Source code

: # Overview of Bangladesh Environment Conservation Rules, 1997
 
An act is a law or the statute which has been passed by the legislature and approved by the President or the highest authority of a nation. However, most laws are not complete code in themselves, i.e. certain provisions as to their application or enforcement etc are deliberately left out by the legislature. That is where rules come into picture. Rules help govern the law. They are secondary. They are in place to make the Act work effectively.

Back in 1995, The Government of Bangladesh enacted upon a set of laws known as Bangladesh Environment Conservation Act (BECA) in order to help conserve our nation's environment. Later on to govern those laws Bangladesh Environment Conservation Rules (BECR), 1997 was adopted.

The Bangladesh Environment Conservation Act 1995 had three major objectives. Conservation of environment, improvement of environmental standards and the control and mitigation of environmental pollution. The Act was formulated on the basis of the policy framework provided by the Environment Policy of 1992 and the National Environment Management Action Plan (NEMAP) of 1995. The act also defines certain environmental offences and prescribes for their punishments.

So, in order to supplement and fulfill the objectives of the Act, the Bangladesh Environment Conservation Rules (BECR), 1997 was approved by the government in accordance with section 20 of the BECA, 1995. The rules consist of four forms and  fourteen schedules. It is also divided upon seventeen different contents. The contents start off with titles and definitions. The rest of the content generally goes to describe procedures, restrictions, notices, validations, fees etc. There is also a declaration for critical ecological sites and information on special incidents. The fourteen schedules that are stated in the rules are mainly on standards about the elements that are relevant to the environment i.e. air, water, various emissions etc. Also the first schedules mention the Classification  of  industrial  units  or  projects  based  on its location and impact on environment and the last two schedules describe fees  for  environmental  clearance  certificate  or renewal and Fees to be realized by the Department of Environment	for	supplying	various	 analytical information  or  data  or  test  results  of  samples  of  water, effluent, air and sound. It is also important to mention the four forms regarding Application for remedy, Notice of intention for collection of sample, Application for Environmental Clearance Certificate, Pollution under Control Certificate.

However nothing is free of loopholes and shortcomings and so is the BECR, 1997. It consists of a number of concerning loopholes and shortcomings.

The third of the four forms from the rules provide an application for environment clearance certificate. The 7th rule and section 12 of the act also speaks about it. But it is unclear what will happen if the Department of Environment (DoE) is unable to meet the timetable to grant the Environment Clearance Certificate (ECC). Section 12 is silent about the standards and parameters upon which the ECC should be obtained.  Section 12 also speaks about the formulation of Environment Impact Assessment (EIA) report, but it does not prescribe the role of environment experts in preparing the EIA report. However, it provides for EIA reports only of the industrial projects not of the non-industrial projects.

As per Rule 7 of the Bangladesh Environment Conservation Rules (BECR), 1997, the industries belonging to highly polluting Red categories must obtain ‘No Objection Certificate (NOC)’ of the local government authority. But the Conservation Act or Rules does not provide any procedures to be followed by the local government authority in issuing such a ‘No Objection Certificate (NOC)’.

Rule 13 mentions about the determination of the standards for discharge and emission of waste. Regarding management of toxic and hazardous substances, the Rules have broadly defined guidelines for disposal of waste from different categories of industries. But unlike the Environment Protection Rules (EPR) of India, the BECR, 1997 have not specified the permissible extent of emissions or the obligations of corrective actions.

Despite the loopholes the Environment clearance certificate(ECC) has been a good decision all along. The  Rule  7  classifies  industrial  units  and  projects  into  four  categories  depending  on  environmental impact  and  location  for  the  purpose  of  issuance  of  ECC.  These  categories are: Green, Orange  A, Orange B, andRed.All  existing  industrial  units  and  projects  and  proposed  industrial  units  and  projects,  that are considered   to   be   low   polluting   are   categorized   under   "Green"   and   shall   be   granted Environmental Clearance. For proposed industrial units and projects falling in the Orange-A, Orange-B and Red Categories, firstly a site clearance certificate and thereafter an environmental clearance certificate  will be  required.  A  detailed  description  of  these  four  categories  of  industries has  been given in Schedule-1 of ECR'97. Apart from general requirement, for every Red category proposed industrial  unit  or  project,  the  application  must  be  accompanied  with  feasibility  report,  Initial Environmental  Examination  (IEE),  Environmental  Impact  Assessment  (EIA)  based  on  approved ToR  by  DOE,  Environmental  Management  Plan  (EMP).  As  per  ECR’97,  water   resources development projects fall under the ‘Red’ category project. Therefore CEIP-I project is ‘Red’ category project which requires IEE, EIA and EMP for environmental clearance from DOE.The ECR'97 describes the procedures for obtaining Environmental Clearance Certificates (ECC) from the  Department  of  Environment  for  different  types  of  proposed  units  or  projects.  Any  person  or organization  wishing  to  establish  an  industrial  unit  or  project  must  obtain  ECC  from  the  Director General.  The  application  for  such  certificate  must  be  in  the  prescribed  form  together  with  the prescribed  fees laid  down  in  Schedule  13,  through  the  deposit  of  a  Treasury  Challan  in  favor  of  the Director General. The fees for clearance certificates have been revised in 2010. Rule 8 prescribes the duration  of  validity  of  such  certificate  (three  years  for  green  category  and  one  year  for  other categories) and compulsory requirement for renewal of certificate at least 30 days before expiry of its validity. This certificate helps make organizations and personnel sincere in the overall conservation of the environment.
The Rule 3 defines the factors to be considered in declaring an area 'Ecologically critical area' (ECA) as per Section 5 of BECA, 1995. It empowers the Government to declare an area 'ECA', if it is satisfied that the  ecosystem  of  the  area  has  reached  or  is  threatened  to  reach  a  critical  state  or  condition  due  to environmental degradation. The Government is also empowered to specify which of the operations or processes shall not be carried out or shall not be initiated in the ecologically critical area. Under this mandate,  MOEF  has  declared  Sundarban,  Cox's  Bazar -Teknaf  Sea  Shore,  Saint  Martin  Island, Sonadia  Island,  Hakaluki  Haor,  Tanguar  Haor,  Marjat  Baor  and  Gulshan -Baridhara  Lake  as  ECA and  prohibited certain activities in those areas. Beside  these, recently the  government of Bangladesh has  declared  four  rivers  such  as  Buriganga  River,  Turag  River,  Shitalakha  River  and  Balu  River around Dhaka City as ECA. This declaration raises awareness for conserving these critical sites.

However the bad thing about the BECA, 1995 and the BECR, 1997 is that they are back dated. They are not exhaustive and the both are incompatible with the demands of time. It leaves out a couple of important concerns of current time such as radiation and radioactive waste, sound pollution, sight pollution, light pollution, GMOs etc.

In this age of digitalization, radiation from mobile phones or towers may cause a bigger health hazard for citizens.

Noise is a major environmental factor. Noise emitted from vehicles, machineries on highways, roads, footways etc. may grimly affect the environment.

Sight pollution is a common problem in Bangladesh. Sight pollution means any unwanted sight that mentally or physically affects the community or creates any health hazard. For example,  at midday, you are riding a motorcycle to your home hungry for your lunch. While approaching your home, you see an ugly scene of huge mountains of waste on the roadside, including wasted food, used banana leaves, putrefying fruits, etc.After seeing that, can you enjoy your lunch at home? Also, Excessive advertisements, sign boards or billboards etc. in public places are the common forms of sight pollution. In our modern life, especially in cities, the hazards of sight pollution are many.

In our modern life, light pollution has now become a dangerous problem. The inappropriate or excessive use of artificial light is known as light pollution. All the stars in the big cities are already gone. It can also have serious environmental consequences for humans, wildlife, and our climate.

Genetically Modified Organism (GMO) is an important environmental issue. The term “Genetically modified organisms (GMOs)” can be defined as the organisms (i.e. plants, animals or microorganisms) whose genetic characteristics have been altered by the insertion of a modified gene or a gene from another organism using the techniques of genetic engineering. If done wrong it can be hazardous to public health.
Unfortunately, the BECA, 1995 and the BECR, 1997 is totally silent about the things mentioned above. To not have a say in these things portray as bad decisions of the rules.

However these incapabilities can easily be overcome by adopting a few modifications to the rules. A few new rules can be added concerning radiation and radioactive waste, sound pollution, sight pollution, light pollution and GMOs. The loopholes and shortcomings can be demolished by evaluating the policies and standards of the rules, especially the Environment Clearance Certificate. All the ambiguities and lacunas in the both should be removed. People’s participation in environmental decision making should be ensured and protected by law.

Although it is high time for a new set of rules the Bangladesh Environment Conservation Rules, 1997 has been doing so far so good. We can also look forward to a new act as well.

..............................

** About this exercise **
Please reproduce the lines from the line with "In this age" to the line with "Noise is a major", both ends included, exactly as they appear above.

** Output for this task **
In this age of digitalization, radiation from mobile phones or towers may cause a bigger health hazard for citizens.

Noise is a major environmental factor. Noise emitted from vehicles, machineries on highways, roads, footways etc. may grimly affect the environment.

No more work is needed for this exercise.